▸ Work order: A verbatim printing of the entries that follow is needed; pictures must not appear in it.
Records supplied section start
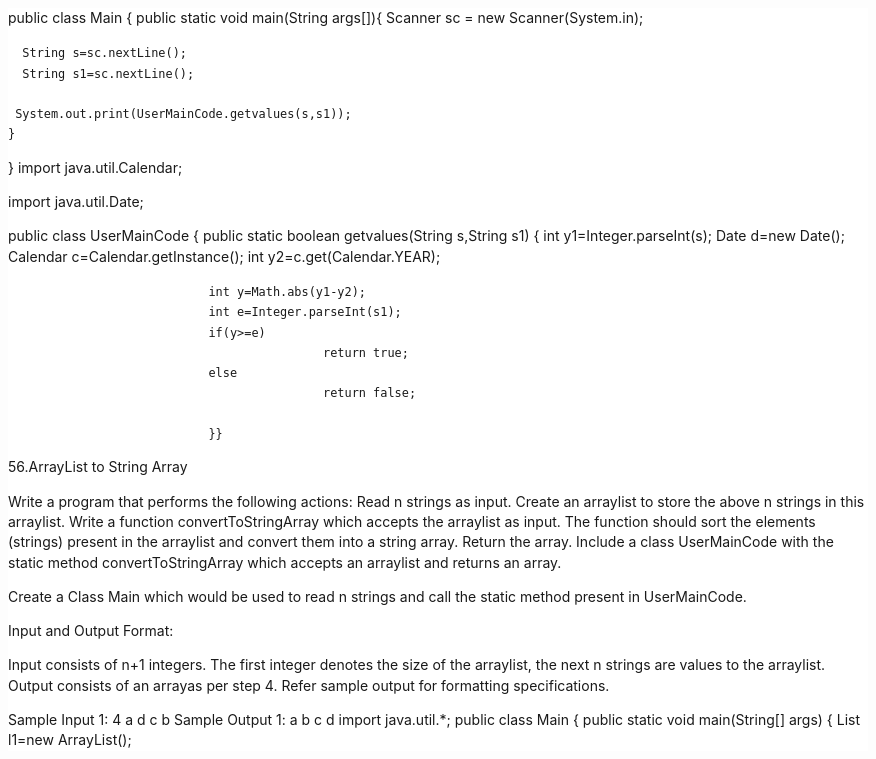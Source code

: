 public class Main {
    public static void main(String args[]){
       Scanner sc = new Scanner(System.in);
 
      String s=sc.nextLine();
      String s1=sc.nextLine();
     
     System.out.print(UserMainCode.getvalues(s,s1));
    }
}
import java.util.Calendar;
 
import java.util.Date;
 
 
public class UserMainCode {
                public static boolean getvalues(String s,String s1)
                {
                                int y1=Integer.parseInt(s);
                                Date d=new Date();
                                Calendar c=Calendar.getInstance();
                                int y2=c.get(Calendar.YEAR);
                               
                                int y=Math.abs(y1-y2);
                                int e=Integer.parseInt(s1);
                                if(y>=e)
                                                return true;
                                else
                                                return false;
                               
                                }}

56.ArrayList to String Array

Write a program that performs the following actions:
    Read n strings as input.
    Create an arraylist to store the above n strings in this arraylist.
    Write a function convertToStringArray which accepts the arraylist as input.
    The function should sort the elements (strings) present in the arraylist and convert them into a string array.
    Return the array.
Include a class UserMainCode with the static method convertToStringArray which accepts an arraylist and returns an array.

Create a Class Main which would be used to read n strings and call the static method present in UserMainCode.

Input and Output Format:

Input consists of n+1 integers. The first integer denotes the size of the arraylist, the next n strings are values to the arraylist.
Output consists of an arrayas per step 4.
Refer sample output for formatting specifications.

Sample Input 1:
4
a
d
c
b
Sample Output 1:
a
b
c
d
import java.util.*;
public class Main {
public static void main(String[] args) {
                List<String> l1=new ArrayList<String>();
Records supplied section end
▸ Answer to this problem:
Source code

: public class Main {
    public static void main(String args[]){
       Scanner sc = new Scanner(System.in);
 
      String s=sc.nextLine();
      String s1=sc.nextLine();
     
     System.out.print(UserMainCode.getvalues(s,s1));
    }
}
import java.util.Calendar;
 
import java.util.Date;
 
 
public class UserMainCode {
                public static boolean getvalues(String s,String s1)
                {
                                int y1=Integer.parseInt(s);
                                Date d=new Date();
                                Calendar c=Calendar.getInstance();
                                int y2=c.get(Calendar.YEAR);
                               
                                int y=Math.abs(y1-y2);
                                int e=Integer.parseInt(s1);
                                if(y>=e)
                                                return true;
                                else
                                                return false;
                               
                                }}

56.ArrayList to String Array

Write a program that performs the following actions:
    Read n strings as input.
    Create an arraylist to store the above n strings in this arraylist.
    Write a function convertToStringArray which accepts the arraylist as input.
    The function should sort the elements (strings) present in the arraylist and convert them into a string array.
    Return the array.
Include a class UserMainCode with the static method convertToStringArray which accepts an arraylist and returns an array.

Create a Class Main which would be used to read n strings and call the static method present in UserMainCode.

Input and Output Format:

Input consists of n+1 integers. The first integer denotes the size of the arraylist, the next n strings are values to the arraylist.
Output consists of an arrayas per step 4.
Refer sample output for formatting specifications.

Sample Input 1:
4
a
d
c
b
Sample Output 1:
a
b
c
d
import java.util.*;
public class Main {
public static void main(String[] args) {
                List<String> l1=new ArrayList<String>();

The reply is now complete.